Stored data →
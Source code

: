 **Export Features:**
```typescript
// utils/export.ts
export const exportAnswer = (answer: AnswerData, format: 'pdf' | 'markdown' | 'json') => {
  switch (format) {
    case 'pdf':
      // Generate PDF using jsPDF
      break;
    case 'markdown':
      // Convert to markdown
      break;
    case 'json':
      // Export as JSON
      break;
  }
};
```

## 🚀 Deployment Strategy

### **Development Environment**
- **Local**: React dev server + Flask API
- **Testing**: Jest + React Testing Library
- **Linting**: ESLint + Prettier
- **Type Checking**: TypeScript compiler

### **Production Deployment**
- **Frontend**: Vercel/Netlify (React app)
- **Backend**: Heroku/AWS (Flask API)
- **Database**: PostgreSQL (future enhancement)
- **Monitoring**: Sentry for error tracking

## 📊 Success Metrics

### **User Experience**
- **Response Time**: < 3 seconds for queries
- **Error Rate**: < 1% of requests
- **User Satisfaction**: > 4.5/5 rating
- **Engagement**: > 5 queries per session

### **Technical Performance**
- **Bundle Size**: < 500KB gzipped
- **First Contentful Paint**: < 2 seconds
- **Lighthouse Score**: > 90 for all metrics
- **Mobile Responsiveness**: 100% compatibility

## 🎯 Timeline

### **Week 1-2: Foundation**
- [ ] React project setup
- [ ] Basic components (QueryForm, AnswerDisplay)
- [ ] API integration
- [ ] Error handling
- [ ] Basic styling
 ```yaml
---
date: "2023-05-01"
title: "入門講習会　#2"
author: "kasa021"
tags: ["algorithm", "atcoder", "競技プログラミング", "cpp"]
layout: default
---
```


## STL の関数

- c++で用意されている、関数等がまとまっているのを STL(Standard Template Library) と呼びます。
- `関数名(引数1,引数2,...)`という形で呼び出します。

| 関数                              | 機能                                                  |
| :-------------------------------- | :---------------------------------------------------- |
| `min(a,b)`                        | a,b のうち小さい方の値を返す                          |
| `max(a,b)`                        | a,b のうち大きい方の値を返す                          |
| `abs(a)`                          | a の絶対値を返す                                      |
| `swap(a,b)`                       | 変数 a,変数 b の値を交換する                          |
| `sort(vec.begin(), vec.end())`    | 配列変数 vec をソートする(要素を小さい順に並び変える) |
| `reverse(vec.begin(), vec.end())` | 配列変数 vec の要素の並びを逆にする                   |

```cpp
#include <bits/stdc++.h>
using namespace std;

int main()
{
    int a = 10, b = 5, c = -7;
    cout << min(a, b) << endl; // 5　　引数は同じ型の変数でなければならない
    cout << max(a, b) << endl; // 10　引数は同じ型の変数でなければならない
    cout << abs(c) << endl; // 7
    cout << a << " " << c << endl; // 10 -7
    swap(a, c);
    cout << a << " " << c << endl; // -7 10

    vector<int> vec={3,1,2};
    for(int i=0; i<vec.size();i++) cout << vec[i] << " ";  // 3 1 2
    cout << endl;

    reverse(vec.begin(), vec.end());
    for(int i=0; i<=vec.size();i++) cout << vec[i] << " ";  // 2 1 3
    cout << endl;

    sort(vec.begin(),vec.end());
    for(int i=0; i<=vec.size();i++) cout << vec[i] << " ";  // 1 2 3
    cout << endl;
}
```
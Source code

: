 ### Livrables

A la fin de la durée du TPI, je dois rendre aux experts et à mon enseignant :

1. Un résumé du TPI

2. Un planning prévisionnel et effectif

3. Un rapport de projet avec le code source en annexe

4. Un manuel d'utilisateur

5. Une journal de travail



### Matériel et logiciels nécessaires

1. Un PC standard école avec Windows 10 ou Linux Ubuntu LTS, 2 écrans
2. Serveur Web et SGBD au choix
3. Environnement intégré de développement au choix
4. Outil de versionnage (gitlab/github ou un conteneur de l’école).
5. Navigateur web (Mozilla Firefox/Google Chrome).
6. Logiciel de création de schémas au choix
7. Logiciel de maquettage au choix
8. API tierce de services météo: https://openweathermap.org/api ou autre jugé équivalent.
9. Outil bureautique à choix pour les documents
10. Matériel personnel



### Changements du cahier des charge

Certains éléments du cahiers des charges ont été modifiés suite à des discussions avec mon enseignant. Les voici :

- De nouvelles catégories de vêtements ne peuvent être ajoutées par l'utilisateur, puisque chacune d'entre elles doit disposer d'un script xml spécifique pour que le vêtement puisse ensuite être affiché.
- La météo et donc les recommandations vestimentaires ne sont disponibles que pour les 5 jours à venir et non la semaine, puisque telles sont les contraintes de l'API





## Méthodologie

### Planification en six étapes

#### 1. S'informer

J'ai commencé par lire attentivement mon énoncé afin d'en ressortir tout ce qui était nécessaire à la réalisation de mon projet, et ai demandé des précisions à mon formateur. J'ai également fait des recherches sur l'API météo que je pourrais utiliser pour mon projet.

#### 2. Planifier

Action item → Go through the entries above and tally each line that has the word "endl"; reply with the tally and nothing else.

Response for this exercise → 8